Pod STATUS got Error due to "KubeletHasDiskPressure kubelet has disk pressure"

Products

VMware vSphere Kubernetes Service Tanzu Kubernetes Grid

Issue/Introduction

Disk pressure in Kubernetes worker nodes can lead to pod evictions and degraded cluster performance. One common cause of disk pressure is the accumulation of exited containers that are not automatically cleaned up. Users experiencing frequent disk pressure issues may seek an automated solution, such as a CronJob or DaemonSet, to prune unused images and prevent recurring storage constraints.

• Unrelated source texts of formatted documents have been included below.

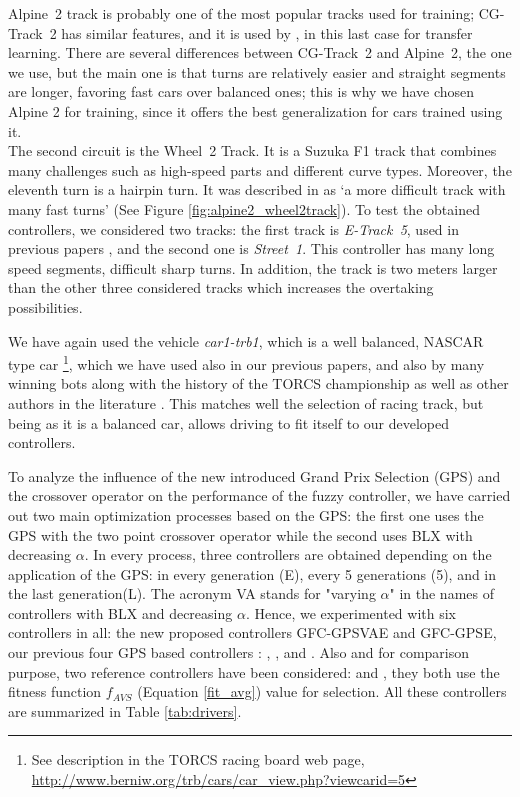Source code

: \documentclass[10pt,journal,compsoc]{IEEEtran}
\begin{document}
\mbox{Alpine 2} track is probably one of the most popular tracks used for
training; \mbox{CG-Track 2} has similar features, and it is used by
\cite{mirus2019short,8833873,verma2018programmatically},
in this last case for transfer learning. There are several differences between \mbox{CG-Track 2} and \mbox{Alpine 2}, the one we use, but the main one is that turns are relatively easier and straight segments are longer, favoring fast cars over balanced ones; this is why we have chosen Alpine 2 for training, since
it offers the best generalization for cars trained using it.\\
The second circuit is the \mbox{Wheel 2} Track. It is a  Suzuka F1 track that combines many challenges such as  high-speed parts and different  curve types. Moreover, the eleventh turn is a hairpin turn. It was  described in \cite{wheel2track_chen} as `a more difficult track with many fast turns' (See Figure \ref{fig:alpine2_wheel2track}).
To test the obtained controllers, we considered two tracks: the first track is \mbox{\textit{E-Track 5}}, used in previous papers \cite{salem_evo17},\cite{salem_evo18} and the second one is \mbox{\textit{Street 1}}.
This controller has many long speed segments, difficult sharp turns. In addition, the track is two meters larger than the  other  three considered tracks which  increases the overtaking possibilities.

We have again used the vehicle \mbox{\textit{car1-trb1}},
which is a well balanced, NASCAR type car \footnote{See description in
  the TORCS racing board web page,
  \url{http://www.berniw.org/trb/cars/car_view.php?viewcarid=5}},
which we have used also in our previous papers, and also by many
winning bots  along with the history of the TORCS championship
\cite{torcs5} as well as other authors in the literature
\cite{auteur2010}. This matches well the selection
of racing track, but being as it is a balanced car, allows driving to
fit itself to our developed controllers.


To analyze the influence of the new introduced Grand Prix Selection
(GPS) and the crossover operator on the performance of the fuzzy
controller, we have carried out two main optimization processes based
on the GPS: the first one uses the GPS with the two point crossover
operator while the second uses  BLX with decreasing $\alpha$.
In every process, three controllers are obtained depending on the application of the GPS: in every generation (E), every 5 generations (5), and in the last generation(L). The acronym VA  stands for "varying $\alpha$" in the names of  controllers with BLX and decreasing $\alpha$.
Hence, we experimented with six controllers in all: the new
proposed controllers {\sf GFC-GPSVAE} and {\sf GFC-GPSE}, our previous four GPS based controllers \cite{DBLP:conf/cig/SalemMG19}: {}, {},{} and {}.
Also and for comparison purpose, two reference controllers have been considered: {}\cite{DBLP:conf/cig/SalemMG19} and {}\cite{salem_cig2018}, they both use the fitness function $f_{AVS}$ (Equation \ref{fit_avg}) value for selection.
All these controllers are summarized in Table \ref{tab:drivers}. 
\end{document}
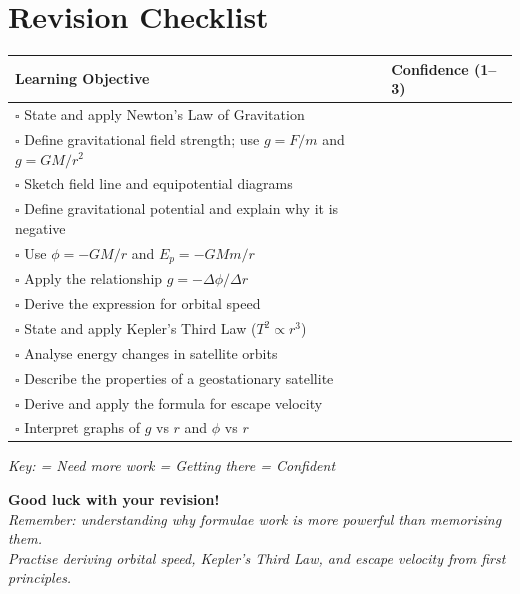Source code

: \newpage
\section{Revision Checklist}

\begin{checklistbox}
\small
\renewcommand{\arraystretch}{1.5}
\begin{tabular}{p{11cm} >{\centering\arraybackslash}p{2.5cm}}
\toprule
\textbf{Learning Objective} & \textbf{Confidence (1--3)} \\
\midrule
$\square$\; State and apply Newton's Law of Gravitation & \\
$\square$\; Define gravitational field strength; use $g = F/m$ and $g = GM/r^2$ & \\
$\square$\; Sketch field line and equipotential diagrams & \\
$\square$\; Define gravitational potential and explain why it is negative & \\
$\square$\; Use $\phi = -GM/r$ and $E_p = -GMm/r$ & \\
$\square$\; Apply the relationship $g = -\Delta\phi/\Delta r$ & \\
$\square$\; Derive the expression for orbital speed & \\
$\square$\; State and apply Kepler's Third Law ($T^2 \propto r^3$) & \\
$\square$\; Analyse energy changes in satellite orbits & \\
$\square$\; Describe the properties of a geostationary satellite & \\
$\square$\; Derive and apply the formula for escape velocity & \\
$\square$\; Interpret graphs of $g$ vs $r$ and $\phi$ vs $r$ & \\
\bottomrule
\end{tabular}

\medskip
\begin{center}
\textit{Key: = Need more work  = Getting there  = Confident}
\end{center}
\end{checklistbox}

\vspace{1cm}
\begin{center}
{\large\bfseries\color{cieprimary} Good luck with your revision!}\\[0.4cm]
\textit{Remember: understanding \emph{why} formulae work is more powerful than
memorising them.}\\[0.2cm]
\textit{Practise deriving orbital speed, Kepler's Third Law, and escape velocity
from first principles.}
\end{center}
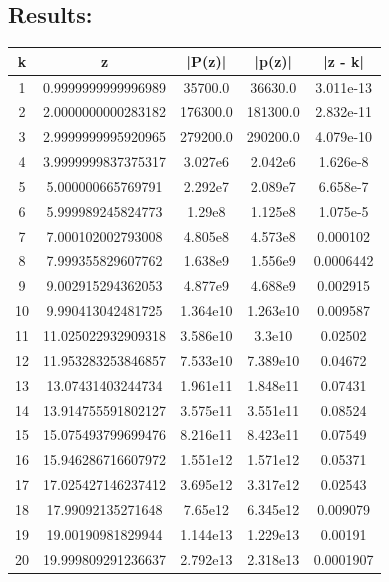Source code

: \documentclass{article}
\begin{document}
\subsection*{Results:}
\begin{center}
    \begin{tabular}{| c | c | c | c | c |}
        \hline
        k & z & |P(z)| & |p(z)| & |z - k|\\
        \hline
        1 & 0.9999999999996989 & 35700.0 & 36630.0 & 3.011e-13\\
        2 & 2.0000000000283182 & 176300.0 & 181300.0 & 2.832e-11\\
        3 & 2.9999999995920965 & 279200.0 & 290200.0 & 4.079e-10\\
        4 & 3.9999999837375317 & 3.027e6 & 2.042e6 & 1.626e-8\\
        5 & 5.000000665769791 & 2.292e7 & 2.089e7 & 6.658e-7\\
        6 & 5.999989245824773 & 1.29e8 & 1.125e8 & 1.075e-5\\
        7 & 7.000102002793008 & 4.805e8 & 4.573e8 & 0.000102\\
        8 & 7.999355829607762 & 1.638e9 & 1.556e9 & 0.0006442\\
        9 & 9.002915294362053 & 4.877e9 & 4.688e9 & 0.002915\\
        10 & 9.990413042481725 & 1.364e10 & 1.263e10 & 0.009587\\
        11 & 11.025022932909318 & 3.586e10 & 3.3e10 & 0.02502\\
        12 & 11.953283253846857 & 7.533e10 & 7.389e10 & 0.04672\\
        13 & 13.07431403244734 & 1.961e11 & 1.848e11 & 0.07431\\
        14 & 13.914755591802127 & 3.575e11 & 3.551e11 & 0.08524\\
        15 & 15.075493799699476 & 8.216e11 & 8.423e11 & 0.07549\\
        16 & 15.946286716607972 & 1.551e12 & 1.571e12 & 0.05371\\
        17 & 17.025427146237412 & 3.695e12 & 3.317e12 & 0.02543\\
        18 & 17.99092135271648 & 7.65e12 & 6.345e12 & 0.009079\\
        19 & 19.00190981829944 & 1.144e13 & 1.229e13 & 0.00191\\
        20 & 19.999809291236637 & 2.792e13 & 2.318e13 & 0.0001907\\
        \hline
    \end{tabular}
    \end{center}
\end{document}
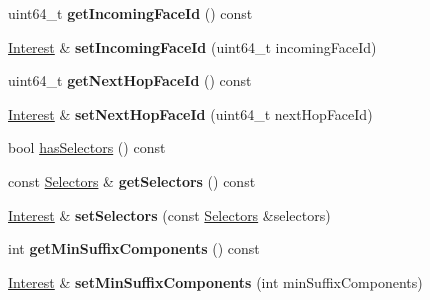 \begin{DoxyCompactItemize}
\item 
uint64\+\_\+t {\bfseries get\+Incoming\+Face\+Id} () const\hypertarget{classndn_1_1Interest_a52cc5152e68693b41e06794483937ff8}{}\label{classndn_1_1Interest_a52cc5152e68693b41e06794483937ff8}

\item 
\hyperlink{classndn_1_1Interest}{Interest} \& {\bfseries set\+Incoming\+Face\+Id} (uint64\+\_\+t incoming\+Face\+Id)\hypertarget{classndn_1_1Interest_ac2ce42eaca6dd45cbf129d6bfd84daa0}{}\label{classndn_1_1Interest_ac2ce42eaca6dd45cbf129d6bfd84daa0}

\item 
uint64\+\_\+t {\bfseries get\+Next\+Hop\+Face\+Id} () const\hypertarget{classndn_1_1Interest_a1ca06a42ab6d0b8d467b827dfe5dd3c1}{}\label{classndn_1_1Interest_a1ca06a42ab6d0b8d467b827dfe5dd3c1}

\item 
\hyperlink{classndn_1_1Interest}{Interest} \& {\bfseries set\+Next\+Hop\+Face\+Id} (uint64\+\_\+t next\+Hop\+Face\+Id)\hypertarget{classndn_1_1Interest_a97a1e1d6eee5c379395ff1c22e1b0928}{}\label{classndn_1_1Interest_a97a1e1d6eee5c379395ff1c22e1b0928}

\item 
bool \hyperlink{classndn_1_1Interest_a8c25a1cb78f1f74779a17b40ac71283c}{has\+Selectors} () const
\item 
const \hyperlink{classndn_1_1Selectors}{Selectors} \& {\bfseries get\+Selectors} () const\hypertarget{classndn_1_1Interest_a43dba7ad9f1e32f97f3d5de187ed9d37}{}\label{classndn_1_1Interest_a43dba7ad9f1e32f97f3d5de187ed9d37}

\item 
\hyperlink{classndn_1_1Interest}{Interest} \& {\bfseries set\+Selectors} (const \hyperlink{classndn_1_1Selectors}{Selectors} \&selectors)\hypertarget{classndn_1_1Interest_a90680dad52e4213abc1b5eeaa5630fbf}{}\label{classndn_1_1Interest_a90680dad52e4213abc1b5eeaa5630fbf}

\item 
int {\bfseries get\+Min\+Suffix\+Components} () const\hypertarget{classndn_1_1Interest_a4aef1153948d2cb2da06a3b6991d3d9f}{}\label{classndn_1_1Interest_a4aef1153948d2cb2da06a3b6991d3d9f}

\item 
\hyperlink{classndn_1_1Interest}{Interest} \& {\bfseries set\+Min\+Suffix\+Components} (int min\+Suffix\+Components)\hypertarget{classndn_1_1Interest_af9328f160622bea8eb5f742d69d1818a}{}\label{classndn_1_1Interest_af9328f160622bea8eb5f742d69d1818a}


\end{DoxyCompactItemize}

kubectl describe node <node-name> |grep True

DiskPressure True Mon, 24 Mar 2025 10:48:06 +0800 Mon, 24 Mar 2025 10:44:11 +0800 KubeletHasDiskPressure kubelet has disk pressure

kubectl get pod -A | grep -v Running

NAME         READY     STATUS
example-pod  0/1       Error # pod stuck in error state

Environment

vSphere with Tanzu

Cause

Disk pressure occurs when the available storage space on a worker node falls below a predefined threshold. Kubernetes responds by triggering eviction processes, which may affect pod availability. The primary contributors to disk pressure include:

Accumulation of exited containers that are not automatically removed.
Large numbers of unused container images.
Excessive log file growth consuming disk space.
Inefficient resource management leading to excessive storage usage.

Resolution

Currently, Kubernetes does not provide an automated solution using DaemonSets or CronJobs for removing exited containers and reclaiming disk space. However, the issue can be manually resolved by performing the following actions:

## Cleanup System logs under /var/log/ - selectively delete below logs if they take up too much - Not much will be reclaimed.
# cd /var/log
# ls *.log | xargs truncate -s 0 
## Note, due to Processes still holding the logs open, there won't be immediate return of disk space. 

## Clean up Pod Logs - Delete archived Pod logs
# cd /var/log/pods
# find . | grep '.gz | xargs rm
# find . | grep '.log\.' | xargs rm

## Trimming Journal Logs
# journalctl --disk-usage
  Archived and active journals take up 328.0M in the file system.
# journalctl --vacuum-size=200M   ## Much space can be reclaimed.
Deleted archived journal /var/log/journal/2b6c5e2d02d4482085a6953ad2e0c450/system@013c56251582472993eb1ee01f4a8622-0000000000000001-0006274c4177688a.journal (128.0M).
Vacuuming done, freed 128.0M of archived journals from /var/log/journal/2b6c5e2d02d4482085a6953ad2e0c450.
Vacuuming done, freed 0B of archived journals from /run/log/journal.
Vacuuming done, freed 0B of archived journals from /var/log/journal.

# journalctl --disk-usage
Archived and active journals take up 200.0M in the file system.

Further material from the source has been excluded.